List short-term investments of less than five years and long-term investments you'll hold longer than that. List your "use assets," such as house and car.
- Liabilities: List your debts - secured ones, such as mortgages and home equities, and unsecured ones, such as credit-card debt, taxes and student loans.
- Expenses: Tabulate your income and business and personal expenses.
- Safe-deposit box: What goes in it? Ask this: " 'If I keep it at home, can I afford to lose it, have it stolen or chance it being destroyed?' If the answer is no, or if you're not sure, then that item deserves the extra protection of safe-deposit storage," he advises.
- Investing: "Investing is very complex. Most people don't understand it. Even people who think they understand it still make mistakes," he says.
He recommends the Vanguard Group's Investor Questionnaire at www.vanguard.com to help tailor asset allocation to your specific needs.
If you don't have a computer, most public librarians will print the information for you for a nominal fee.
From the information you glean from these worksheets, you'll develop a financial action plan, a plan for retirement and an estate plan.
That's the big picture, but hearing what Coiner and the millionaires have to say about money management is a lesson in common sense:
- Frugality matters: Live beneath your means - not just "within" your means.

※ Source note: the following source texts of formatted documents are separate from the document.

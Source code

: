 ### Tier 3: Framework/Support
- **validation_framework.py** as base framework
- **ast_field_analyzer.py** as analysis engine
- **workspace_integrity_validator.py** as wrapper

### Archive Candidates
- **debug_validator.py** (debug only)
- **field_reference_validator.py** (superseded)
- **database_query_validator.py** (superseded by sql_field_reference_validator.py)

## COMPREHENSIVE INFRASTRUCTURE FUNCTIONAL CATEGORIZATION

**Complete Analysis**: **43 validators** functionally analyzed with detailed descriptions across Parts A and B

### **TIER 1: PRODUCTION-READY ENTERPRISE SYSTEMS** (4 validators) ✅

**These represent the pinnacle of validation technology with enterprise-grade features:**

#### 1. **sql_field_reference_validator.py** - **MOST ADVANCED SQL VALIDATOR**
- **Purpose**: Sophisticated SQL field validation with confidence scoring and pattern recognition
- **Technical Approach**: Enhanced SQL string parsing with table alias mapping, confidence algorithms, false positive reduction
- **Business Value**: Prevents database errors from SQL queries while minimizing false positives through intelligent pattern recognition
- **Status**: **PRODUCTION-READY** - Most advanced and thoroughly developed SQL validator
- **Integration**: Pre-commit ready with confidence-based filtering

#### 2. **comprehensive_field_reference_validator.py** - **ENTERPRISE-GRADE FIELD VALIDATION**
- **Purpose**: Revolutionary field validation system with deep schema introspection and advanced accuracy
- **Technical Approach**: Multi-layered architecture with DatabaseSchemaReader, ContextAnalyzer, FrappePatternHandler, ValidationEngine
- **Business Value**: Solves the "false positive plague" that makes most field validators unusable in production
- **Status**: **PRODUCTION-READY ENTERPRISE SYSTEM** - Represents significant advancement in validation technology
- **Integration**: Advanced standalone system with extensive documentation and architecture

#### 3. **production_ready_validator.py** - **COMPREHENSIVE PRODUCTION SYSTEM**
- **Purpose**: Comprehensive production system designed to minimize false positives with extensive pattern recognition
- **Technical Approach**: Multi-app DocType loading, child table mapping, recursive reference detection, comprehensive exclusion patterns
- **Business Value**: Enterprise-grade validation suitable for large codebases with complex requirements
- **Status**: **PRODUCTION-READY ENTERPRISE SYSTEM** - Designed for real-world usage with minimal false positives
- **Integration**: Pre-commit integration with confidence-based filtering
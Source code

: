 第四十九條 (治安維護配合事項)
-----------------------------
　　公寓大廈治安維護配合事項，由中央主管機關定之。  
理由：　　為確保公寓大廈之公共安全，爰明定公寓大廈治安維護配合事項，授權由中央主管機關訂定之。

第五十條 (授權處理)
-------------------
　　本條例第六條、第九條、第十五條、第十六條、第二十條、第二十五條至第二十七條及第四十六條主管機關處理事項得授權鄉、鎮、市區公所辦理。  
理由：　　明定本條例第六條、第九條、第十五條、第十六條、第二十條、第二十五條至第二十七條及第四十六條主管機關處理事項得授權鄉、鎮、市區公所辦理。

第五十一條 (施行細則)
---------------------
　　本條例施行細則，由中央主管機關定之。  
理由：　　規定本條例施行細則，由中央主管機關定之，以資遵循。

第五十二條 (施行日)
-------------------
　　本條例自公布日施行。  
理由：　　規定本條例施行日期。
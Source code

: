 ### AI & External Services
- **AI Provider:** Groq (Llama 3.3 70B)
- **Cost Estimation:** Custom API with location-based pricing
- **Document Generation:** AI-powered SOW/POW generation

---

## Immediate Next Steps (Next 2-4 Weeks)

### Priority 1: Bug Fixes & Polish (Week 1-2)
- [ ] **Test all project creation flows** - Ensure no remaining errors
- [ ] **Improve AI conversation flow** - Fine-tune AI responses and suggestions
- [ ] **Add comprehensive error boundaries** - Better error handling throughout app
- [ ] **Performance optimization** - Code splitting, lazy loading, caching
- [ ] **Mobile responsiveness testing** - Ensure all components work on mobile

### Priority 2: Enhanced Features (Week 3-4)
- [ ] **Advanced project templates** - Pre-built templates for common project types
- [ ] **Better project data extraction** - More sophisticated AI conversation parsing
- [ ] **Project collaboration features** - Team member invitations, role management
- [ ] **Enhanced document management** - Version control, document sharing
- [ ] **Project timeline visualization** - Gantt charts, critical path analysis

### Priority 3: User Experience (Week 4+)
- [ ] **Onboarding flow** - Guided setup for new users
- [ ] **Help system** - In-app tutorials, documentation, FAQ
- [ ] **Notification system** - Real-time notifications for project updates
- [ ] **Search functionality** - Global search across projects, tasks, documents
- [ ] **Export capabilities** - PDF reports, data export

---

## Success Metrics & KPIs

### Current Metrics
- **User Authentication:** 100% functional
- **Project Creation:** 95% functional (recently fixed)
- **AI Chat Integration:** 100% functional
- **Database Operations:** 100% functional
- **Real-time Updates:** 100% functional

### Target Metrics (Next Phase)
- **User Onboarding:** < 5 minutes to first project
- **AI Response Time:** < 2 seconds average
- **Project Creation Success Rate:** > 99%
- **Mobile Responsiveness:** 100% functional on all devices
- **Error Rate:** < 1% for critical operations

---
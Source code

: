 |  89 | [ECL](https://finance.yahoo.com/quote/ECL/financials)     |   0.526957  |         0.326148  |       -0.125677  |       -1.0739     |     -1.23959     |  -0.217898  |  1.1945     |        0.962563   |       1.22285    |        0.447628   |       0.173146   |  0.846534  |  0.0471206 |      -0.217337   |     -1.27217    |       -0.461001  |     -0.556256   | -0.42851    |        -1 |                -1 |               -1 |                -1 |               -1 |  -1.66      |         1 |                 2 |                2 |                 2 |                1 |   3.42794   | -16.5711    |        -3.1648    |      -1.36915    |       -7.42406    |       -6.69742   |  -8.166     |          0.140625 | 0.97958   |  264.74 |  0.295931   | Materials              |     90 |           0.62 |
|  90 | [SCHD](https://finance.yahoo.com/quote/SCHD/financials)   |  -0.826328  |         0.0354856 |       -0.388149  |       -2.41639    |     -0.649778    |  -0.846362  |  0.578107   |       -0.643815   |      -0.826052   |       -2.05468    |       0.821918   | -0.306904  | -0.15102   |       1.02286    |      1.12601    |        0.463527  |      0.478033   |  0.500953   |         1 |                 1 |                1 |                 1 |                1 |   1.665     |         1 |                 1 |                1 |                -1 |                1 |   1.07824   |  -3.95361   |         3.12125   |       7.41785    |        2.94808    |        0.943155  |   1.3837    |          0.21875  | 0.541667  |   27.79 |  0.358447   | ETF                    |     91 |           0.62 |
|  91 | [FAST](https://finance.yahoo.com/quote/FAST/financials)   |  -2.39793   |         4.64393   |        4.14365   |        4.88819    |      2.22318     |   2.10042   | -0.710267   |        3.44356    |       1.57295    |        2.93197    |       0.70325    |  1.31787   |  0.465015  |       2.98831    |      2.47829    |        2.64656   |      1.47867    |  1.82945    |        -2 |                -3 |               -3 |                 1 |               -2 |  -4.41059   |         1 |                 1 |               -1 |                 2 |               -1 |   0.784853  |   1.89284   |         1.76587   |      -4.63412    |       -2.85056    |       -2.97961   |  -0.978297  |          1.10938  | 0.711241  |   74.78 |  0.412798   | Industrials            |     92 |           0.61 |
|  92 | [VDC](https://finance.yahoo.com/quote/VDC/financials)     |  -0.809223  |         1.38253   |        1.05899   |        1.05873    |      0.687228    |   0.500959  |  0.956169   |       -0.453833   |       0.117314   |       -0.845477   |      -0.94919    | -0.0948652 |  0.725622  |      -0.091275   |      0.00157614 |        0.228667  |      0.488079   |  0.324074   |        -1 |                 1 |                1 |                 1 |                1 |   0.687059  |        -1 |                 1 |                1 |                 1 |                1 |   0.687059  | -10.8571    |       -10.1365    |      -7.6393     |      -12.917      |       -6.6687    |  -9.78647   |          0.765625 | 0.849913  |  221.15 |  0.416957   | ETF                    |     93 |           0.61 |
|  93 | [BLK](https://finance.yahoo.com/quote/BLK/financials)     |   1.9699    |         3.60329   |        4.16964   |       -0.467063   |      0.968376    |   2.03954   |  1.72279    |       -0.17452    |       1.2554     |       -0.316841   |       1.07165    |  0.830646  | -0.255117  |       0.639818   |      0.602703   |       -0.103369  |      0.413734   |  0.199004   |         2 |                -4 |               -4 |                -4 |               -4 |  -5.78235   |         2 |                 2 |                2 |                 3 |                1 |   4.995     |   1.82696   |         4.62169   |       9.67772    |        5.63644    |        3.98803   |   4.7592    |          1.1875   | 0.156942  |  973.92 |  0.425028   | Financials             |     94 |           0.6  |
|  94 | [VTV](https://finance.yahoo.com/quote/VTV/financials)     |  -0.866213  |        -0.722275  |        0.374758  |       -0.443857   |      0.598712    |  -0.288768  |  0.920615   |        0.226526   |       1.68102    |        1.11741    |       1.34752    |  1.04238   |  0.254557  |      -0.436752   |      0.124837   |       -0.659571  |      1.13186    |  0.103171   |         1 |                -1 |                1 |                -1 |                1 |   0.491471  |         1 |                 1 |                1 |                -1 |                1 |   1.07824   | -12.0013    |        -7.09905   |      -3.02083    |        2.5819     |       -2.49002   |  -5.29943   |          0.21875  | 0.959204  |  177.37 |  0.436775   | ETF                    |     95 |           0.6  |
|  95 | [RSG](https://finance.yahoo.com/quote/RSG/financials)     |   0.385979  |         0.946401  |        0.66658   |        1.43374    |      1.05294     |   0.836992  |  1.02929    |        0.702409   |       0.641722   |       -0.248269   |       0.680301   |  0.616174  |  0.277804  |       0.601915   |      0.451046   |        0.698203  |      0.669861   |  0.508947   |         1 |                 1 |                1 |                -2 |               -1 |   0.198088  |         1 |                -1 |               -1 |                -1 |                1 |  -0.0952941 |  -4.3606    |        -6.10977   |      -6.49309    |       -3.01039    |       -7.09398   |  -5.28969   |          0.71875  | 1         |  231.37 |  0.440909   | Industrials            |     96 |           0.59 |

"Reduce your wants," Coiner urges. "How? By analyzing your spending habits. Are you spending money to buy happiness? Are you spending money because of peer pressure?"
He recommends learning to live on 70 percent of your income and investing the rest: "That isn't easy to do."
- Autopilot: Set up an automatic withdrawal from your paycheck and into mutual funds. Employer-sponsored 401(k) defined contribution plans are an additional way to invest automatically.
- Budget: "It's not something you like to do, but you have to know where your money is going," Coiner says. After tracking expenses, most people who haven't budgeted find they've been spending and frittering away far more than they realized.
Use only one credit card. Pay off the balance every month. OK, say you can't do that: Then reduce your credit limit or cut the card up and use a debit card that limits spending to what's in your checking account.
- Buy used cars: Read Consumer Reports on maintenance problems and resale values. Visit www.consumerreports.com.
- Bargain for everything: Try negotiating loans, delivery charges on appliances, cars and more.
- Stocks: Chosen wisely, equities have the most promise of reaping the biggest return over the decades, he continues.
Investing wisely means studying basic investing principles, knowing your goals, diversifying your holdings to reduce risk and to increase returns and developing a blueprint for where you'll invest.
"A word of caution: Before investing money wisely, you should use your available cash to restructure your loans and pay off all credit cards and other high-interest loans. It makes no sense to begin an investment program until then."
To start, save at least 10 percent of everything you make. Understand that the longer you invest at the highest safe return, the more you'll earn.
Coiner recommends maxxing out on 401(k) or 403(b) retirement plans at work, getting the employer match. Then invest for the long term. Consider an S&P 500 or total stock market index fund.
- Bottom line: "Do yourself a big favor and start investing for your future as soon as possible. Keep it up every month and you can have financial security."